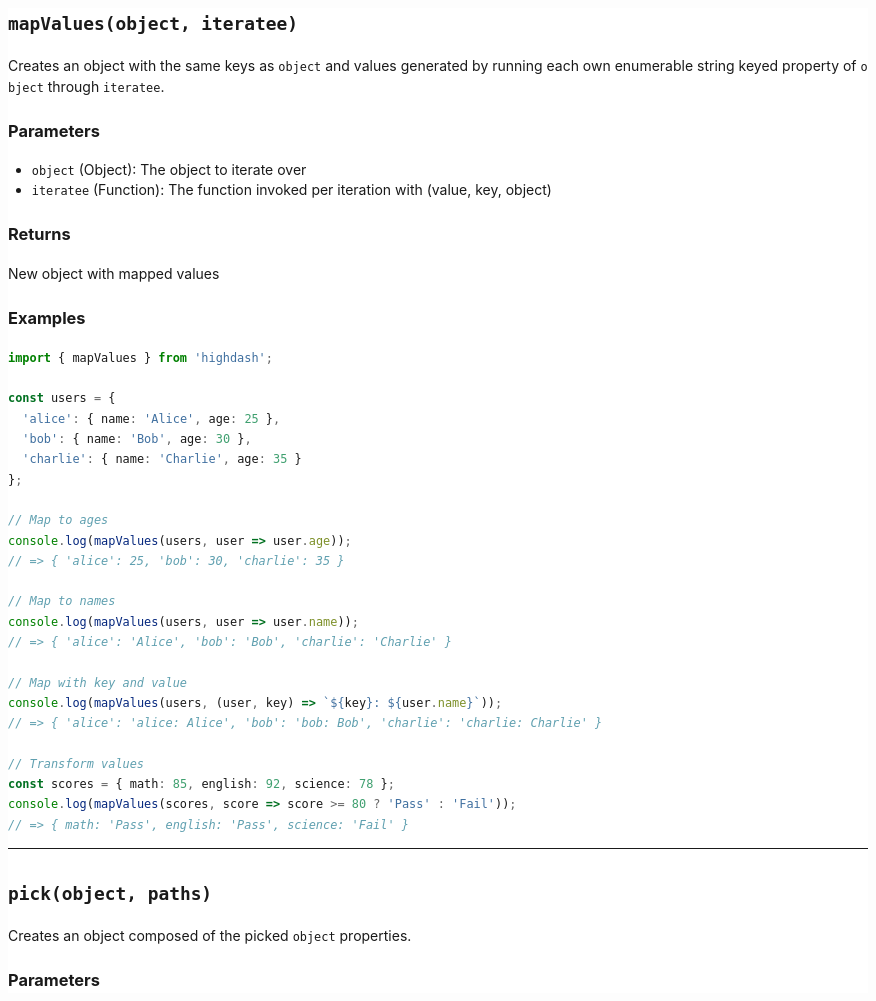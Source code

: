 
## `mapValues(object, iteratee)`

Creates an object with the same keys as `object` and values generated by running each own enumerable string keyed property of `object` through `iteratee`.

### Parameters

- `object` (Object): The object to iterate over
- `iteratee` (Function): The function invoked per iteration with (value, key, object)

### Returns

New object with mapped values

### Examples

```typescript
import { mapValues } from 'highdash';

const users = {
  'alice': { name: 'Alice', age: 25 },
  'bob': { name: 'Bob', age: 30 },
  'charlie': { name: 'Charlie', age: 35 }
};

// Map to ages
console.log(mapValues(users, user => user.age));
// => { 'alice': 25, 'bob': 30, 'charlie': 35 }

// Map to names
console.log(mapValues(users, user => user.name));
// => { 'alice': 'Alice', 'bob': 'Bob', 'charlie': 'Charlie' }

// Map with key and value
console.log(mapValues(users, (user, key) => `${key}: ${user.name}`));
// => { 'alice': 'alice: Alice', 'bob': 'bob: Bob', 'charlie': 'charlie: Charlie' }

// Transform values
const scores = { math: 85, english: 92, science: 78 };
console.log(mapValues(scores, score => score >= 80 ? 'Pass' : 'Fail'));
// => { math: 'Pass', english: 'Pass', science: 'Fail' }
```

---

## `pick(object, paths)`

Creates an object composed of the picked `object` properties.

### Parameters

==

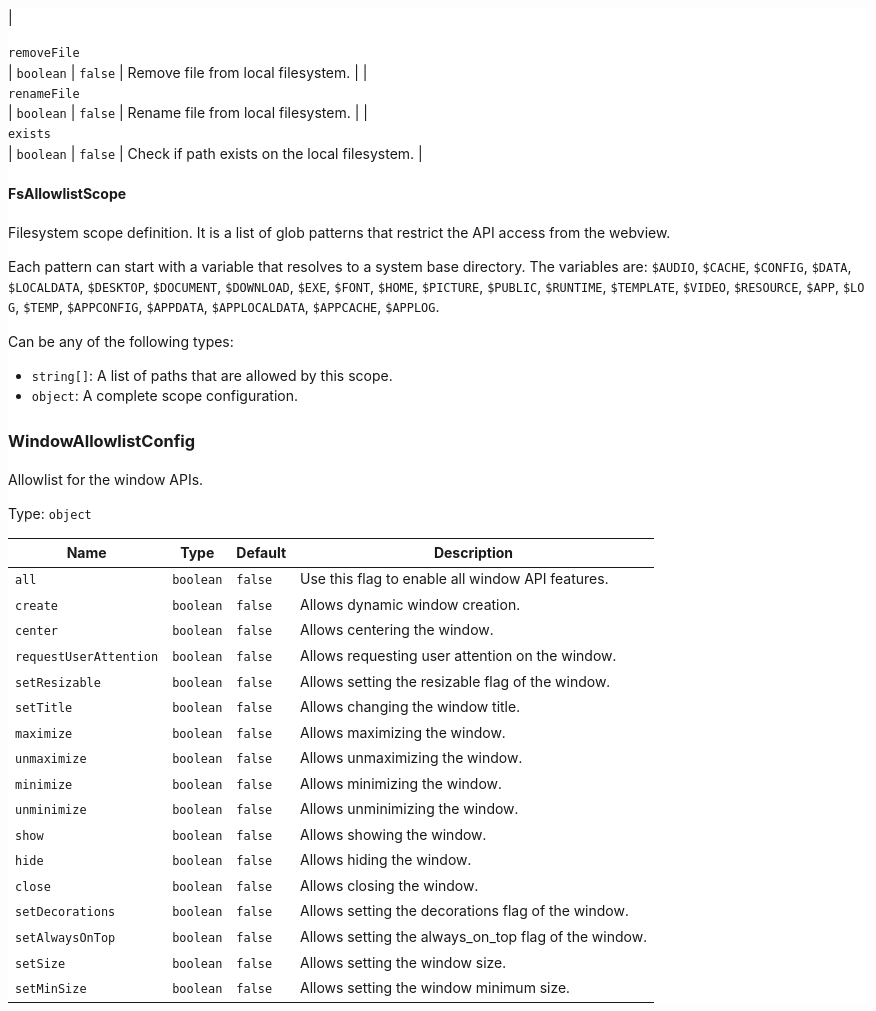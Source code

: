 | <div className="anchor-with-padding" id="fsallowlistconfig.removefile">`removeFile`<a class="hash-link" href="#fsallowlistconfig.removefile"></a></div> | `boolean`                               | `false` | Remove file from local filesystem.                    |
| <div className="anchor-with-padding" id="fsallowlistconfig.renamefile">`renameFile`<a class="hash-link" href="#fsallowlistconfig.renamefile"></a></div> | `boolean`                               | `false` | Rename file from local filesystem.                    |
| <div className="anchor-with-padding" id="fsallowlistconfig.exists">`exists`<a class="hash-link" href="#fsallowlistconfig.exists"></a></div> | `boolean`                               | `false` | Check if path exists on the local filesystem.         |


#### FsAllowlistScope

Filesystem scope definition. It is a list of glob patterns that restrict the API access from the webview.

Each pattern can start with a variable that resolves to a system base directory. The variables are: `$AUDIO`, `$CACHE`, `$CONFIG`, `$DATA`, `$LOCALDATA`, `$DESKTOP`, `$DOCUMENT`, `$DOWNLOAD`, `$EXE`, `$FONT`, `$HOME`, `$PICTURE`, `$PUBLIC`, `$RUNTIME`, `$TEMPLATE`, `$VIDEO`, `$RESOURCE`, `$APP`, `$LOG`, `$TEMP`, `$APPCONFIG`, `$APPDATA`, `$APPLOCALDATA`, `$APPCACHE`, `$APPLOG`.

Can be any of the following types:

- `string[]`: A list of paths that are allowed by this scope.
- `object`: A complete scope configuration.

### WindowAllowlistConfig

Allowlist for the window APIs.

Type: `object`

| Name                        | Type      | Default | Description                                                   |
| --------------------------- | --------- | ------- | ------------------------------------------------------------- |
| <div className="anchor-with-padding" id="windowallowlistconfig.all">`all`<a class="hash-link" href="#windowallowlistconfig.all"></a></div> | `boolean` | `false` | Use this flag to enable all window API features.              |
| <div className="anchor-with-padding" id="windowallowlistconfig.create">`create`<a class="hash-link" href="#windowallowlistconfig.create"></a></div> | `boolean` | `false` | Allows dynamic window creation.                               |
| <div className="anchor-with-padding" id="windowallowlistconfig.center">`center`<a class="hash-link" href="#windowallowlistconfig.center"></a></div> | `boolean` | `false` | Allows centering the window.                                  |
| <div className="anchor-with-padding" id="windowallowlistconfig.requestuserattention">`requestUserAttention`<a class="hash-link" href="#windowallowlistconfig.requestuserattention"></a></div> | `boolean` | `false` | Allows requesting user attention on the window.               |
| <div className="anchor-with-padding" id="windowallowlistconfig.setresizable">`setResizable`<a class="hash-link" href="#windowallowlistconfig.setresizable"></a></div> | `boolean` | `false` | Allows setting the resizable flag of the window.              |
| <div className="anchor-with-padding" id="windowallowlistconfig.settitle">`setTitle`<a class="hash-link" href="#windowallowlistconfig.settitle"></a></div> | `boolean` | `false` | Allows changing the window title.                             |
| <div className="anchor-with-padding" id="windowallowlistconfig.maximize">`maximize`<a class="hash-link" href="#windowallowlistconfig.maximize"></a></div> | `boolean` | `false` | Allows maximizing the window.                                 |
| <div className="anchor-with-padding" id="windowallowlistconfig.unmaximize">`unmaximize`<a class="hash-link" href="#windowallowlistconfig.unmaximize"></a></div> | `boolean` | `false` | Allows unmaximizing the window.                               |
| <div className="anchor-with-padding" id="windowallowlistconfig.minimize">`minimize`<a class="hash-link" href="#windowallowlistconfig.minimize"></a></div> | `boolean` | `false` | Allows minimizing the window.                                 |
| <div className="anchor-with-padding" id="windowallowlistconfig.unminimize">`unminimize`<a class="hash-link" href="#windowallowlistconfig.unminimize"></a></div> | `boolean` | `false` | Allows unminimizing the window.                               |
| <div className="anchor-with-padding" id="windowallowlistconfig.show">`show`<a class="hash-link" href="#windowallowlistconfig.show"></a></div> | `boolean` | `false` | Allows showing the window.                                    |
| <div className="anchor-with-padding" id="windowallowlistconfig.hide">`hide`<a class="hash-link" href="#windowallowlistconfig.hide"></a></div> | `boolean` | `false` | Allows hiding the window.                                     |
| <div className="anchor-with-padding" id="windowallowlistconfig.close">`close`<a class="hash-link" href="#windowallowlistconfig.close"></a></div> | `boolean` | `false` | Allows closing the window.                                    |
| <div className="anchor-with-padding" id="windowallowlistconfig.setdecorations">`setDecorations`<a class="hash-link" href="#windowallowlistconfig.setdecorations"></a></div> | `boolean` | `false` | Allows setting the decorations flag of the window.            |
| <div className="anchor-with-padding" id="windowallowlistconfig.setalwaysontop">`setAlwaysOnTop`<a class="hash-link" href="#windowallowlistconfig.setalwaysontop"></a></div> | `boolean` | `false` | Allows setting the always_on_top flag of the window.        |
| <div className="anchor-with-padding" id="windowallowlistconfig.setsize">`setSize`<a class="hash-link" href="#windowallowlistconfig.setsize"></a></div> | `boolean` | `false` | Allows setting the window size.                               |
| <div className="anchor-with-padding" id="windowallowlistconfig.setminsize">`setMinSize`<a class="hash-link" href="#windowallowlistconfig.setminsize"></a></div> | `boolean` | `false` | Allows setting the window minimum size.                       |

◆ **INSTRUCTIONS TO FOLLOW**: Identify each line in the records above containing the word "alice"; copy those lines.

◆ **COMPLETED TASK**:
  'alice': { name: 'Alice', age: 25 },
// => { 'alice': 25, 'bob': 30, 'charlie': 35 }
// => { 'alice': 'Alice', 'bob': 'Bob', 'charlie': 'Charlie' }
// => { 'alice': 'alice: Alice', 'bob': 'bob: Bob', 'charlie': 'charlie: Charlie' }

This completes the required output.